Task to complete ->
Go through the data and copy each line where the string "Multiple" appears.

____

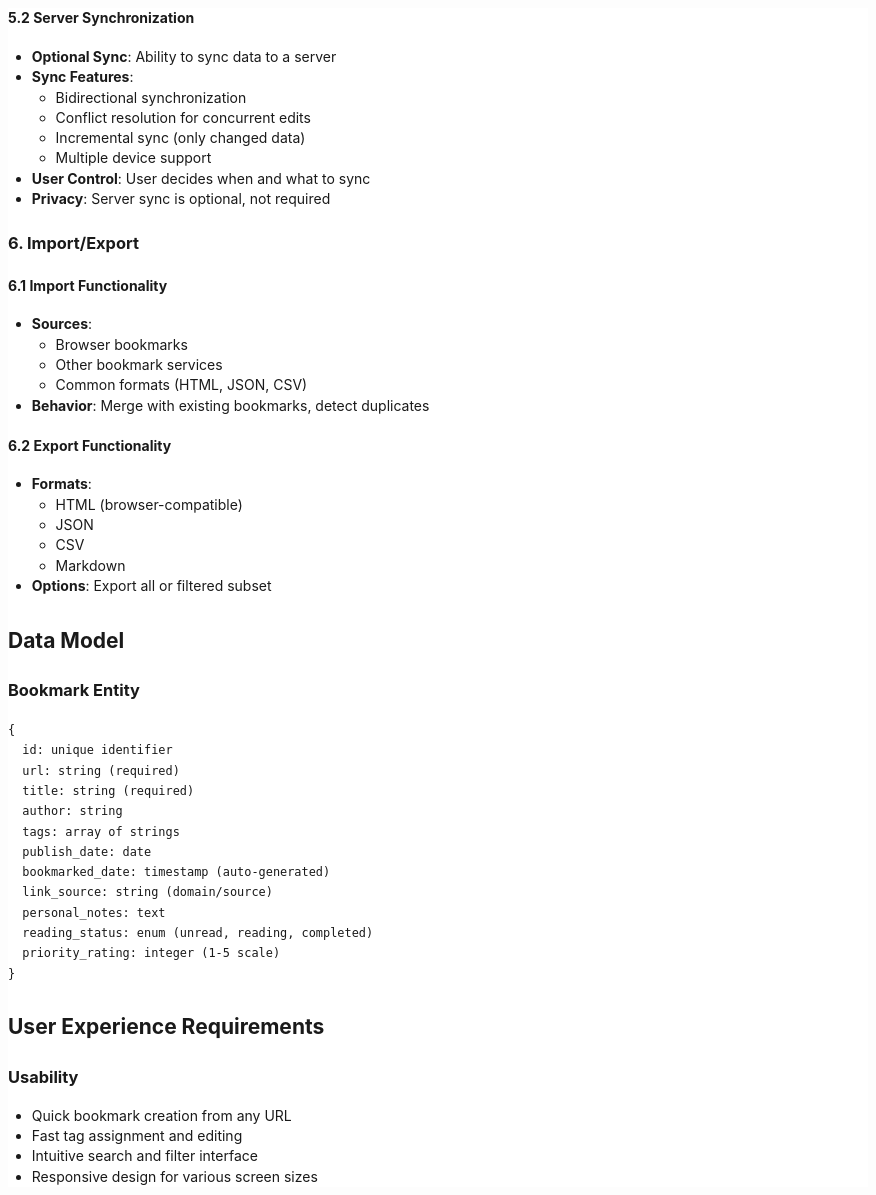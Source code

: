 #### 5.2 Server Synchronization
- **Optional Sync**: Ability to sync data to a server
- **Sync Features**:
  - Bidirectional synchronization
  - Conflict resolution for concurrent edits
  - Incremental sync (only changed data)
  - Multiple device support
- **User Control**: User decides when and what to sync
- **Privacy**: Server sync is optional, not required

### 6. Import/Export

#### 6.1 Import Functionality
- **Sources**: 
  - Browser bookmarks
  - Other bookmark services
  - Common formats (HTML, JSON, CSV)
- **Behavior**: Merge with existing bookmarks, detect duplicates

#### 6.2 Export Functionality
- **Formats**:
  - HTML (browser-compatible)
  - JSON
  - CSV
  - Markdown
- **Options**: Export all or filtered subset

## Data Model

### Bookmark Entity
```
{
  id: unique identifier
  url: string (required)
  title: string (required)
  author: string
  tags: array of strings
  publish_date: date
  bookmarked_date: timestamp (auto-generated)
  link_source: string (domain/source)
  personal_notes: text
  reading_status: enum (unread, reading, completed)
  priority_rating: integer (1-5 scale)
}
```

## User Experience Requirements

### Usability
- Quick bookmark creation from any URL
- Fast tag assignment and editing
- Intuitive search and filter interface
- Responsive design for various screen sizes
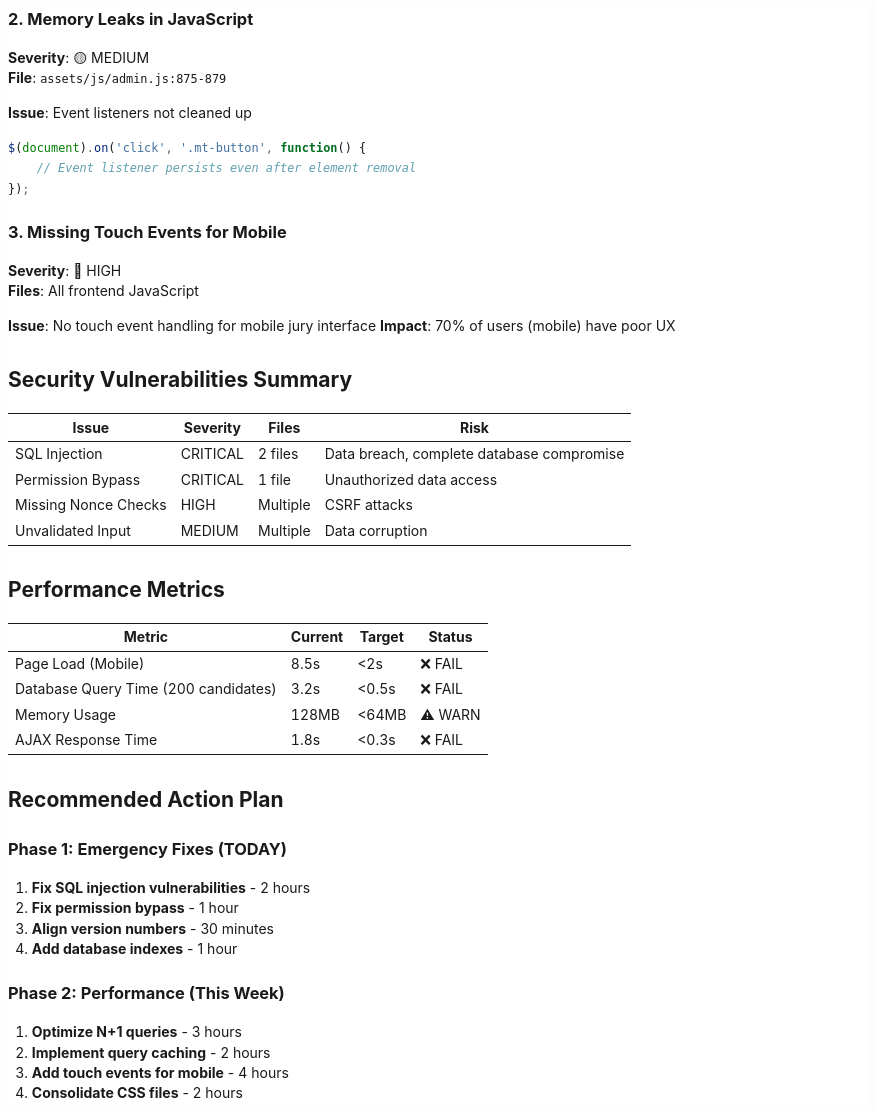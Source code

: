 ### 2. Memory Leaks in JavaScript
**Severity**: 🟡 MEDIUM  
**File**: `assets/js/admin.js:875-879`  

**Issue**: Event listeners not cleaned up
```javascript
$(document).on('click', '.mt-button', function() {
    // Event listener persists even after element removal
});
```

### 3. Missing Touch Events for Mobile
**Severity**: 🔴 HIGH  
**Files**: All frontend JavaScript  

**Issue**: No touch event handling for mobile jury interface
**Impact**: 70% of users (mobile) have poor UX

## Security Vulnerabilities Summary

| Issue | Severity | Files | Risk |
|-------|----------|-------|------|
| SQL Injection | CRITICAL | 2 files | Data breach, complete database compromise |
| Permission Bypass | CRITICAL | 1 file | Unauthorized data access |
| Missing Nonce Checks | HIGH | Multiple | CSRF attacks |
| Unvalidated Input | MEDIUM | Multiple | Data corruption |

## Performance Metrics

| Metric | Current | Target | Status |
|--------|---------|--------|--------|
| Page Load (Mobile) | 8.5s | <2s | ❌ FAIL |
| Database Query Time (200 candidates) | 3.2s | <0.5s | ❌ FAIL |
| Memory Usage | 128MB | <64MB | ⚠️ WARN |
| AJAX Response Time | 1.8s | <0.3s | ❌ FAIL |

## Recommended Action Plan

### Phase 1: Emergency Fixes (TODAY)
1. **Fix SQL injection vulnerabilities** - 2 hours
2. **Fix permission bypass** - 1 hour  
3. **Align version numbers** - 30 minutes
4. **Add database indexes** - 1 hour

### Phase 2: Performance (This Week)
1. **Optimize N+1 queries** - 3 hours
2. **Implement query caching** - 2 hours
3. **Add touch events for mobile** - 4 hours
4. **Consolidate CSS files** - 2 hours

____

Response area ->
  - Multiple device support
| Missing Nonce Checks | HIGH | Multiple | CSRF attacks |
| Unvalidated Input | MEDIUM | Multiple | Data corruption |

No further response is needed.